Extrait du procès criminel de Marie-Anne Charlotte Corday d'Armont

Nous avons actualisé l’orthographe de ces documents
pour en faciliter la lecture et d’éventuelles traductions,
mais nous avons laissé subsister les fautes et inexactitudes
résultant de la hâte dans laquelle la procédure a été conduite.

Extrait du :
Procès criminel de Marie-Anne Charlotte Corday d'Armont

INSTRUCTION DEVANT
LE TRIBUNAL RÉVOLUTIONNAIRE

Dirigée concurremment par :

1° E. Foucault, Juge ;
2° A . Roussillon, Juge ;
3° J .-B.-M. Montané, Président.

AUDITION DE TÉMOINS DEVANT FOUCAULT

Nous Etienne Foucault, juge au tribunal extraordinaire et révolutionnaire établi par la loi du 10 mars 1791 et en vertu des pouvoirs délégués au tribunal par la loi du 5 avril de la même année, vu la cédule délivrée par le Président qui ordonne assignation à la requête de l’accusateur public en date du …

Aux témoins indiqués par ledit accusateur public à l’effet de faire leur déclaration sur les faits contenus contre la nommée Corday, prévenue, et l’assignation donnée en conséquence le …

À comparaître à ce jour, lieu et heure,

En présence de l’accusateur public et assisté de Anne Ducray, commis greffier dudit tribunal,

Avons reçu les déclarations desdits témoins ainsi qu’il suit :

Est comparue la citoyenne Évrard Simone [qui était la concubine et non la sœur de Marat], âgée de vingt-sept ans, demeurant rue des Cordeliers, numéro trente,

Laquelle déclare que le samedi treize du courant sur les midi, une jeune personne qu’elle a su depuis se nommer Marie-Anne-Charlotte Corday se présenta à l’antichambre de l’appartement du citoyen Marat, que cette jeune personne déclara avoir des choses très intéressantes et très pressées à communiquer au citoyen Marat, et qu’il fallait absolument qu’elle lui parlât, que la Déclarante lui refusa l’entrée de la chambre où était le citoyen Marat, en lui disant qu’il était très malade et que sa position ne lui permettait de voir personne, que cette jeune demoiselle insista encore toujours sur le fondement des secrets importants qu’elle avait à révéler au citoyen Marat, que malgré ses instances la Déclarante refusa toujours l’entrée à cette personne qui s’en alla en lui demandant quand il faudrait qu’elle revînt, si c’était dans trois ou quatre jours, ou dans quinze jours.

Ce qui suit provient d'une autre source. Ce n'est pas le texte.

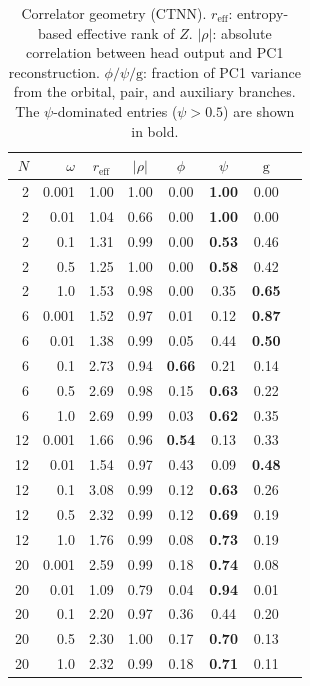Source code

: \begin{table}[t]
\centering
\caption[Correlator feature geometry]{Correlator geometry (CTNN).
$r_{\mathrm{eff}}$: entropy-based effective rank of $Z$.
$|\rho|$: absolute correlation between head output and PC1 reconstruction.
$\phi/\psi/\mathrm{g}$: fraction of PC1 variance from the orbital, pair, and auxiliary branches.
The $\psi$-dominated entries ($\psi > 0.5$) are shown in bold.}
\label{tab:correlator-geom}
\small
\setlength{\tabcolsep}{4pt}
\begin{tabular}{rr cccccc}
\toprule
$N$ & $\omega$ & $r_{\mathrm{eff}}$ & $|\rho|$ & $\phi$ & $\psi$ & $\mathrm{g}$ \\
\midrule
 2 & 0.001 & 1.00 & 1.00 & 0.00 & \textbf{1.00} & 0.00 \\
 2 & 0.01  & 1.04 & 0.66 & 0.00 & \textbf{1.00} & 0.00 \\
 2 & 0.1   & 1.31 & 0.99 & 0.00 & \textbf{0.53} & 0.46 \\
 2 & 0.5   & 1.25 & 1.00 & 0.00 & \textbf{0.58} & 0.42 \\
 2 & 1.0   & 1.53 & 0.98 & 0.00 & 0.35 & \textbf{0.65} \\
\midrule
 6 & 0.001 & 1.52 & 0.97 & 0.01 & 0.12 & \textbf{0.87} \\
 6 & 0.01  & 1.38 & 0.99 & 0.05 & 0.44 & \textbf{0.50} \\
 6 & 0.1   & 2.73 & 0.94 & \textbf{0.66} & 0.21 & 0.14 \\
 6 & 0.5   & 2.69 & 0.98 & 0.15 & \textbf{0.63} & 0.22 \\
 6 & 1.0   & 2.69 & 0.99 & 0.03 & \textbf{0.62} & 0.35 \\
\midrule
12 & 0.001 & 1.66 & 0.96 & \textbf{0.54} & 0.13 & 0.33 \\
12 & 0.01  & 1.54 & 0.97 & 0.43 & 0.09 & \textbf{0.48} \\
12 & 0.1   & 3.08 & 0.99 & 0.12 & \textbf{0.63} & 0.26 \\
12 & 0.5   & 2.32 & 0.99 & 0.12 & \textbf{0.69} & 0.19 \\
12 & 1.0   & 1.76 & 0.99 & 0.08 & \textbf{0.73} & 0.19 \\
\midrule
20 & 0.001 & 2.59 & 0.99 & 0.18 & \textbf{0.74} & 0.08 \\
20 & 0.01  & 1.09 & 0.79 & 0.04 & \textbf{0.94} & 0.01 \\
20 & 0.1   & 2.20 & 0.97 & 0.36 & 0.44 & 0.20 \\
20 & 0.5   & 2.30 & 1.00 & 0.17 & \textbf{0.70} & 0.13 \\
20 & 1.0   & 2.32 & 0.99 & 0.18 & \textbf{0.71} & 0.11 \\
\bottomrule
\end{tabular}
\end{table}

A quoi la Déposante lui répondit qu’elle ne pouvait lui dire l’époque ni le jour auquel elle pourrait revenir, que même elle lui ajouta qu’il était inutile qu’elle revînt parce qu’elle ne lui parlerait pas, attendu qu’on ne savait pas quand ledit Marat serait rétabli.

Que cette même personne, malgré la réponse de la déposante, revint une seconde fois le même jour, mais que la déposante ne la vit pas cette seconde fois ; qu’enfin, ladite Charlotte Corday écrivit une lettre au citoyen Marat, qui lui fut remise le même jour ; qu’une demie heure environ après que le citoyen Marat eut lu cette lettre, cette jeune personne se présenta pour la troisième fois environ sur les huit heures, qu’elle s’adressa d’abord à la citoyenne Pain, qui lui réitéra l’impossibilité où elle était d’être introduite chez le citoyen Marat, que ce dernier ordonna alors qu’on la fit entrer ; que la Déclarante qui était alors dans la chambre du citoyen Marat fit entrer ladite Corday et se retira un peu à l’écart dans ladite chambre, de manière à ne pas entendre la conversation avec le citoyen Marat.

Que ladite Corday causa environ un grand quart d’heure avec le citoyen Marat qui dans le moment était dans son bain vêtu simplement d’un peignoir et occupé à écrire ce que lui disait Charlotte Corday, sur une tablette arrangée à cet effet sur la baignoire.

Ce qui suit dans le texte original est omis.